Augmented and Mixed Reality are emerging as likely successors to the mobile internet.  However, many technical challenges remain. One of the key requirements of these systems is the ability to create a continuity between physical and virtual worlds, with the user’s visual perception as the primary interface medium. Building this continuity requires the system to develop a visual understanding of the physical world. While there has been significant recent progress in computer vision and AI techniques such as image classification and object detection, success in these areas has not yet led to the visual perception required for these critical MR and AR applications.  Why is that the case? 
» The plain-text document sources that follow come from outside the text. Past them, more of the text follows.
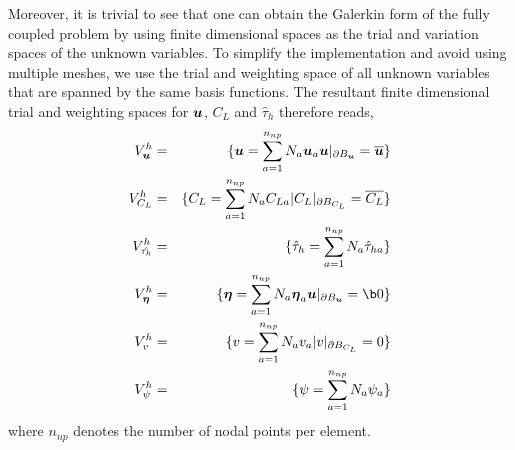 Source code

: \documentclass[10pt]{elsarticle}
\newcommand{\mbs}[1]{\boldsymbol{#1}}
\def\beeta{{\mbs{\eta}}}
\begin{document}
Moreover, it is trivial to see that one can obtain the Galerkin form of the fully coupled problem by
 using finite dimensional spaces as the trial and variation spaces of the unknown variables.
To simplify the implementation and avoid using multiple meshes, 
we use the trial and  weighting space of all unknown variables that are spanned by the same basis functions. 
The resultant finite dimensional trial and weighting spaces for $\bu$, $C_{L}$ and $\hat{\tau}_{h}$  therefore reads, 
\begin{eqnarray}
    \label{eq.DisTrialSpaceAndVariation}
      V_{\bu}^{h} &=& \{ \bu = \sum_{a=1}^{n_{np}} N_{a} \bu_{a}  \bu|_{\partial B_{\bu}} = \overline{\bu} \} \nonumber \\
       V_{C_{L}}^{h} &=& \{ C_{L} = \sum_{a=1}^{n_{np}} N_{a} C_{La} |  C_{L}|_{\partial B_{C_{L}}} = \overline{C_{L}} \} \\
      V_{\hat{\tau_{h}}}^{h} &=& \{ \hat{\tau}_{h} =  \sum_{a=1}^{n_{np}} N_{a}  \hat{\tau}_{ha} \} \nonumber \\
    \label{eq.DisVariation}
      V_{\beeta}^{h} &=& \{ \beeta = \sum_{a=1}^{n_{np}} N_{a} \beeta_{a}  \bu|_{\partial B_{\bu}} = \b0 \} \nonumber \\
      V_{v}^{h} &=& \{ v = \sum_{a=1}^{n_{np}} N_{a} v_{a} |  v|_{\partial B_{C_{L}}} = 0 \} \\
      V_{\psi}^{h} &=& \{ \psi =  \sum_{a=1}^{n_{np}} N_{a}  \psi_{a} \} \nonumber 
      \nonumber 
      \label{eq:varp}
    \end{eqnarray}
where $n_{np}$ denotes the number of nodal points per element.     
\end{document}
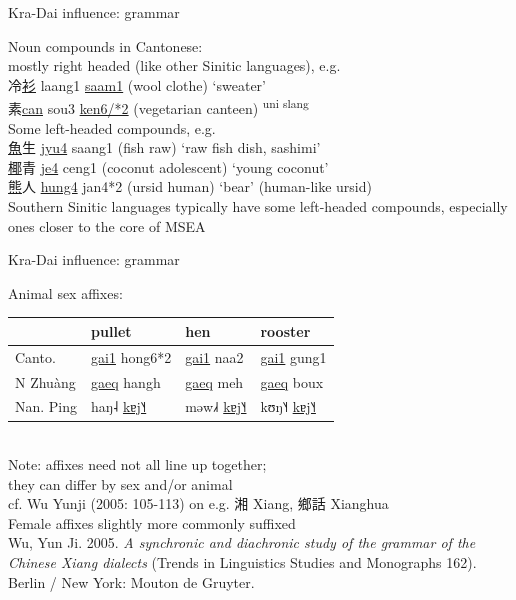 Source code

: \documentclass{beamer}
\begin{document}
\begin{frame}[fragile]{Kra-Dai influence: grammar}

Noun compounds in Cantonese:\\ 
\smallskip
mostly right headed (like other Sinitic languages), e.g.\\
冷\underline{衫} laang1 \underline{saam1} (wool clothe) \enquote*{sweater}\\
素\underline{can} sou3 \underline{ken6/*2} (vegetarian canteen) \textsuperscript{uni slang}\\
\medskip
Some left-headed compounds, e.g.\\
\underline{魚}生 \underline{jyu4} saang1 (fish raw) \enquote*{raw fish dish, sashimi}\\ 
\underline{椰}青 \underline{je4} ceng1 (coconut adolescent) \enquote*{young coconut}\\
\underline{熊}人 \underline{hung4} jan4*2 (ursid human) \enquote*{bear} (human-like ursid)\\
\bigskip
{\scriptsize Southern Sinitic languages typically have some left-headed compounds, especially ones closer to the core of MSEA}

\end{frame}

\begin{frame}[fragile]{Kra-Dai influence: grammar}

{\small
Animal sex affixes:\\
\medskip
    \begin{tabular}{l|l l l}
        & pullet & hen & rooster\\ \hline
        Canto. & \underline{gai1} hong6*2 & \underline{gai1} naa2 & \underline{gai1} gung1\\
        N Zhuàng & \underline{gaeq} hangh & \underline{gaeq} meh & \underline{gaeq} boux\\
        Nan. Ping & haŋ˨ \underline{kɐj˥˧} & məw˩˧ \underline{kɐj˥˧} & kʊŋ˥˧ \underline{kɐj˥˧}\\
    \end{tabular}\\
\bigskip
Note: affixes need not all line up together;\\
\quad they can differ by sex and/or animal\\
cf. Wu Yunji (2005: 105-113) on e.g. 湘 Xiang, 鄉話 Xianghua\\
\quad Female affixes slightly more commonly suffixed\\

\vfill {} {\tiny Wu, Yun Ji. 2005. \textit{A synchronic and diachronic study of the grammar of the Chinese Xiang dialects} (Trends in Linguistics Studies and Monographs 162). Berlin / New York: Mouton de Gruyter.} \par
}

\end{frame}
\end{document}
In our paper “Dynamic Object Comprehension: A Framework for Evaluating Artificial Visual Perception” (just submitted to ICIP2022), we explore the metrics that have guided the tremendous breakthroughs in computer vision and deep learning over the past decade.  Breakthroughs that have given us household names (well … for us techies at least) like AlexNet, Inception, ResNet, and YOLO to name a few. And we dive in to see why these existing metrics, while seemingly appropriate, are just not quite the right fit for evaluating the artificial visual perception required for next generation mixed-reality applications. 

We propose that for AR and MR applications we need to step back from the existing Image Classification and Object Detection metrics that have dominated recent AI-based computer vision and re-think the metrics of success.  By defining a new paradigm, Dynamic Object Comprehension, we can set a new bar and drive the innovation required for a new generation of computer vision applications.